You had a significantly larger fleet, the Russian fleet, that converged on, on Japan. It was both the Pacific fleet and the European fleet, the European fleet, um, sailed all the way from the black sea all the way around, and they were met by a much smaller but more agile and better trained. Russian, Japanese Navy and in a single evening, the, the Russian or the Japanese Navy sank the more or less the entire Russian fleet.

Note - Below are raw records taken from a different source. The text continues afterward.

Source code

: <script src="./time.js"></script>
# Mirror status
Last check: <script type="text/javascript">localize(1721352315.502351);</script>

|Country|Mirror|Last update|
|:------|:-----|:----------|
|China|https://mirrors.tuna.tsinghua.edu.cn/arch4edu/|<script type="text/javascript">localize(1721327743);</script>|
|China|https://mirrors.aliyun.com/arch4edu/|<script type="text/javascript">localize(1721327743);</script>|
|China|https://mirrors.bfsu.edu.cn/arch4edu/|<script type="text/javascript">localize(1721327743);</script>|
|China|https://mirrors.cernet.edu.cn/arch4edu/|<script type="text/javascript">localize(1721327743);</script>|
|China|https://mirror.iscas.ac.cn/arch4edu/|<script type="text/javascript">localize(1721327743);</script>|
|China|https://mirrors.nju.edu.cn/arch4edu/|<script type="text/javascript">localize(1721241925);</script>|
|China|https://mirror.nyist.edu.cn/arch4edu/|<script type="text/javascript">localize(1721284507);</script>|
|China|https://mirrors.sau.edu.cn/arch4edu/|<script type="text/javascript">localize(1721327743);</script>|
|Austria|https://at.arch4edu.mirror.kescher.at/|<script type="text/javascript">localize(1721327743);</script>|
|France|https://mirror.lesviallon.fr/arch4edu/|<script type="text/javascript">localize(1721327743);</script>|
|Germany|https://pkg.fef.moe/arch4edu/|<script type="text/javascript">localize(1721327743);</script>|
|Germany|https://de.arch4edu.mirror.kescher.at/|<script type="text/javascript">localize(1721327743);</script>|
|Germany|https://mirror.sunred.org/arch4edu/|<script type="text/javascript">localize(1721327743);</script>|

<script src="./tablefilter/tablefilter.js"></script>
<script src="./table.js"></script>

And it turned out that the Russian fleet was, had been ill maintained, underfunded. A lot of vessels had the wrong caliber ammunition for their, for the weapons. And so when it came to actually fight, they were in complete disarray. The Japanese had bought a bunch of recent, very fast, very modern frigates from the British, were incredibly well trained, apply that sort of like classic Japanese efficiency and sort of precision. And yeah, in an evening, just, just sink the entire fleet and overnight,  the balance of power in the Pacific shifted. And that was, you know, that was the precursor for the invasion of mainland China and the ultimate sort of expansion of the Russian empire leading to World War II.

I'm not sort of trying to foreshadow some larger conflict, but what I'm saying here is There's a lot of passing parallels. Absolutely. 

Justin Beals: Yeah. I definitely think you see a group working with a lot of precision well trained. That is, it's just interesting that Russia is once again involved. I think that's the greatest parallel

Terence Bennett: Definitely. Definitely a factor. 

Justin Beals: Terrence, this has been just an absolutely fascinating conversation. Congratulations on all the great work at DreamFactory and we really appreciate you bringing your expertise today to SecureTalk. I know I've learned a lot about naval intelligence and had a great time talking about some of the cyber security things that we did today.

Terence Bennett: Yeah, thanks, Justin. It's been a pleasure. Happy to come back. If you ever want to go deep on another sort of global conflict from 100 years ago, careful. 

Justin Beals: I'm always curious. Yeah. Although next time you'll have to give me a book to read. I'll come well prepared. 

Terence Bennett: I think it's called The Tide at Sunrise, but there is a very good book on the topic off to find.

Justin Beals: We'll put it in the show notes for the listeners as well. Thanks so much. Terrence. Absolutely. Thanks. Bye.

-------

Note:

Book: Warner, Peggy: "The Tide at Sunrise: A History of the Russo-Japanese War 1904-05"  Routledge, 2004.